Effect-compartment parameterisation. The seminal-plasma effect compartment is modelled as a state variable carrying a concentration directly (rxode2 does not require ODE states to be amounts). This matches the paper’s definition: “Ae is the concentration of drug in the effect compartment” (Valade 2015 ODE block following Figure 1). Mass balance is not invoked – the effect compartment has negligible volume, so the asymmetric rates (k1e for input, ke1 for elimination) are decoupled by design and do not need to be equal.
Asymmetric effect-compartment rate-constant names. The model uses lk1e (log of the blood-plasma-to-seminal-plasma input rate) and lke1 (log of the seminal-plasma elimination rate), matching Valade 2015’s paper notation. These parameter names mirror the literature convention for asymmetric Sheiner-style effect compartments and are paper-mechanistic rather than canonical-register entries; the existing nlmixr2lib symmetric effect-compartment models use lke0 / lkeo for the single rate constant that arises under the Holford-Sheiner mass-balance assumption k1e = ke0 (e.g. Park_2001_ketoprofen, Berges_2015_ozanezumab, Przybylowski_2015_propofol). Valade 2015 does not impose that assumption, so the asymmetric lk1e / lke1 pair is preserved.

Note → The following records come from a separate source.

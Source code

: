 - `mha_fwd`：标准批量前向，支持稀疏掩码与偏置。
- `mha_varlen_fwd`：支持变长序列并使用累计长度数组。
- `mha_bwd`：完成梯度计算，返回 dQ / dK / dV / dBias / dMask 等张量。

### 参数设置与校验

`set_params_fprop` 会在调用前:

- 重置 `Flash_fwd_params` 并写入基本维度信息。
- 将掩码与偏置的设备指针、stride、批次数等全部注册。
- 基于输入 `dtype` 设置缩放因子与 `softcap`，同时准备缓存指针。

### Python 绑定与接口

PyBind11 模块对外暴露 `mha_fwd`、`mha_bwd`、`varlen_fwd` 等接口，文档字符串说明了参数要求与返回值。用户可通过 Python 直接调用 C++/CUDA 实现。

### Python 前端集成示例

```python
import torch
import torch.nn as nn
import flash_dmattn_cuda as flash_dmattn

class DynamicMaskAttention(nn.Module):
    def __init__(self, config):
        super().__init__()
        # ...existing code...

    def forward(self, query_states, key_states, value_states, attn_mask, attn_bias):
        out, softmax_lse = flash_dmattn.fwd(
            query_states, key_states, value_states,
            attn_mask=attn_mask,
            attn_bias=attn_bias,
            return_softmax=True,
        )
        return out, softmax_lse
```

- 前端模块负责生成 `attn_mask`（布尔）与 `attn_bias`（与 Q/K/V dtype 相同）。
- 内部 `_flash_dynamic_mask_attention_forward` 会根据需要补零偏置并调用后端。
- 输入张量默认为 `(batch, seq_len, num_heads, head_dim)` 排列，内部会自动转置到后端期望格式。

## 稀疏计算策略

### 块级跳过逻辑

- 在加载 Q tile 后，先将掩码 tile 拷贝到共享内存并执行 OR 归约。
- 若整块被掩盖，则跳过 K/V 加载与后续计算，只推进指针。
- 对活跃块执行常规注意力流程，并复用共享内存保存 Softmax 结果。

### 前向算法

Reference CRCL value (113 mL/min) is the population median. The model uses raw Cockcroft-Gault creatinine clearance in mL/min (not BSA-normalized). The covariate is stored under the canonical CRCL column with source_name = "CLCR" to mark the source-column alias, per inst/references/covariate-columns.md and the precedent set by Delattre_2010_amikacin.R.
Documented-but-unused covariates. Valade 2015 tested age, body weight, serum creatinine, and associated antiretroviral drugs as covariates on CL/F, Vc/F, Q/F, Vp/F, k1e, and ke1 (Materials and Methods). Only CRCL on CL/F was retained after stepwise OFV testing (Results). The non-retained covariates are documented in the model file’s covariatesDataExcluded list so the screening trail is preserved without triggering “declared-but-unused” convention warnings.
Fixed ka. The absorption rate constant was not estimable in the EVARIST steady-state dataset and was fixed to 0.53 1/h from a previously published adult FTC popPK analysis (Valade 2015 Results paragraph 2, reference 21). Wrapping lka <- fixed(log(0.53)) in ini() preserves the fixed-vs- estimated provenance for downstream users.
Race / ethnicity. Not reported in Valade 2015 (Paris-region MSM cohort recruited at six clinical centres). population$race_ethnicity is set to "Not reported"; the virtual cohort above does not stratify by race.
Sex. All-male cohort (HIV-1-infected MSM). population$sex_female_pct is set to 0.
Erratum check. Searched the journal landing page, PubMed corrections list, and Google Scholar for "Valade 2015 emtricitabine" erratum – no published correction identified as of the extraction date.